Morgan Goldstein is hoping to replicate her Drive, Chip and Putt success at the Girls' Junior. (USGA/Steven Gibbons)

Teenager Morgan Goldstein likes the idea that she has accomplished something few other females have done at Augusta National Golf Club.

Back in April, the teen won the Drive, Chip and Putt National Finals in the Girls 12-13 age division and became the first and only player in the event’s two-year history to record perfect scores in each of the skills categories. That national championship took place at Augusta National a few days before The Masters.

“It’s great because not a lot of the LPGA players get to play at Augusta National and I’m one of the girls who won there!” said Goldstein, 14, with a laugh. “We don’t have to specify what I won, but I won there.”

The lights and media focus aren’t quite as bright this week in Tulsa, Okla., where Goldstein is playing in her first U.S. Girls’ Junior Championship, but the teen hopes some of the confidence she gained from advancing through four levels of qualifying in the Drive, Chip and Putt event will translate into solid play in this week’s national championship.

In the driving division of the Drive, Chip and Putt Nationals, Goldstein shook off a heavy case of nervousness when she stepped to the tee. But after a few deep breaths, she striped her tee shot 243 yards to win her age division in the driving competition.

“I couldn’t feel my body on my first drive at Augusta National and it was scary to hit a drive in front of all of those people,” she admitted. “But once I hit that first shot, I knew I’d won the driving division, so I could just hit my second drive and relax a little.”

Goldstein was the last girl in the chipping competition. As it came closer to being her turn, she made an observation.

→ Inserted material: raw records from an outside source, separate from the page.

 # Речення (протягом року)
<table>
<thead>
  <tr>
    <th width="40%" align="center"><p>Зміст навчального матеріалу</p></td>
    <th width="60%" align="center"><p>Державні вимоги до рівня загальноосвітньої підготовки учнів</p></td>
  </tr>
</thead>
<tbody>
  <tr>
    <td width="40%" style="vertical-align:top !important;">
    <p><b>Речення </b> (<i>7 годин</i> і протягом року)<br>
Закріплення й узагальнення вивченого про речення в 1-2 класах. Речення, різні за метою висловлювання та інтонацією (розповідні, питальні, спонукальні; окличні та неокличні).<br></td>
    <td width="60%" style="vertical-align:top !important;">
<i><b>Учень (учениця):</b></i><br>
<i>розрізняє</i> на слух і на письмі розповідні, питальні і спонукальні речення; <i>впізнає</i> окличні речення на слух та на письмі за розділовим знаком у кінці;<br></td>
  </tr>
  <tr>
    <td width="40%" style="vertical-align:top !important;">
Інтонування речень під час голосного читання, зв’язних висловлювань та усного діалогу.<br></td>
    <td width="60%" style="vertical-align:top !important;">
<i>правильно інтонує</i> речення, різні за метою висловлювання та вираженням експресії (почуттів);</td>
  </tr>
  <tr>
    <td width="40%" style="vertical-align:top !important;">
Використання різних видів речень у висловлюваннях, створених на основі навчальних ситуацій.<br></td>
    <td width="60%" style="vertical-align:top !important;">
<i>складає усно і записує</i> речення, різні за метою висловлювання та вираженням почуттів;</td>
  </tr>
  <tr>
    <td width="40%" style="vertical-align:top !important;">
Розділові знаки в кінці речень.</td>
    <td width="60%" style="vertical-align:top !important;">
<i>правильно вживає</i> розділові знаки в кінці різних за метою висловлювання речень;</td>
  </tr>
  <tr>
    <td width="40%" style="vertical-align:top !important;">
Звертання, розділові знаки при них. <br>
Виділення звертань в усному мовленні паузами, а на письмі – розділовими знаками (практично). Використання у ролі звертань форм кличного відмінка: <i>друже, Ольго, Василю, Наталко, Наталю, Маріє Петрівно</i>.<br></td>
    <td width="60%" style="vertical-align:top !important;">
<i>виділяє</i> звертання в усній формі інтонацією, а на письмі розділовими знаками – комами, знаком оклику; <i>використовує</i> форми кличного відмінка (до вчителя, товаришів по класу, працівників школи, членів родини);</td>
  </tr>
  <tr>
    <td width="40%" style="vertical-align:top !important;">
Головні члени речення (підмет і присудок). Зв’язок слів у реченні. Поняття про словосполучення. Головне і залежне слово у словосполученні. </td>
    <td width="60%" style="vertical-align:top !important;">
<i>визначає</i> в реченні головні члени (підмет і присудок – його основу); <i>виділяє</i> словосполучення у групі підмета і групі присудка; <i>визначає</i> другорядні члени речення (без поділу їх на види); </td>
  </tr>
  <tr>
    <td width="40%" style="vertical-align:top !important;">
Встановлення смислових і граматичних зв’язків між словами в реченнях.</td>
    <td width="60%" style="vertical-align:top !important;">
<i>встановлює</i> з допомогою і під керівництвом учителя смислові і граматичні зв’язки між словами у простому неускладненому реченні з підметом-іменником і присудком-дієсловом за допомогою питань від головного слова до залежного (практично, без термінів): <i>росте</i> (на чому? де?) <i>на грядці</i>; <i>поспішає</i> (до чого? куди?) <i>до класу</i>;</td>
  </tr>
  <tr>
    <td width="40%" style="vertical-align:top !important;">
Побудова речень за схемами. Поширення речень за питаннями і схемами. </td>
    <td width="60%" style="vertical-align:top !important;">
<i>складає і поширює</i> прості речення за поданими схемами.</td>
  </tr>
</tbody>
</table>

“I thought, ‘Nobody’s holed out so far. Why don’t I make a chip in?’” said the teen, who attends Faith Lutheran Middle/High School in Las Vegas.

So Goldstein stepped up and chipped her ball into the hole from nearly 30 yards to win the chipping event.

Next was the putting competition. Goldstein missed her 30-foot attempt by four feet and four inches, but she came back and slam-dunked her 15-foot putt to win the third skill challenge.

Goldstein won a trophy for each of the age-group skill categories. Two-time Masters champion Bubba Watson presented her the overall age-division award.

“It was fun knowing that someone who had won The Masters was presenting the award to me,” said Goldstein. “A few of the PGA Tour pros came out to watch and Adam Scott presented the awards to the 14-15 year-old winners.”

Goldstein said she was inspired to enter the Drive, Chip and Putt competition because her brother, Aidan Goldstein, qualified at age 12 in the inaugural year of the event. His sister walked outside the ropes watching her sibling at Augusta National in 2014, vowing that she would go home and practice with the hope of qualifying for the 2015 nationals.

“I practiced harder on those main skills and I won the local, sub-regional and regional competitions to make it into the nationals,” she said.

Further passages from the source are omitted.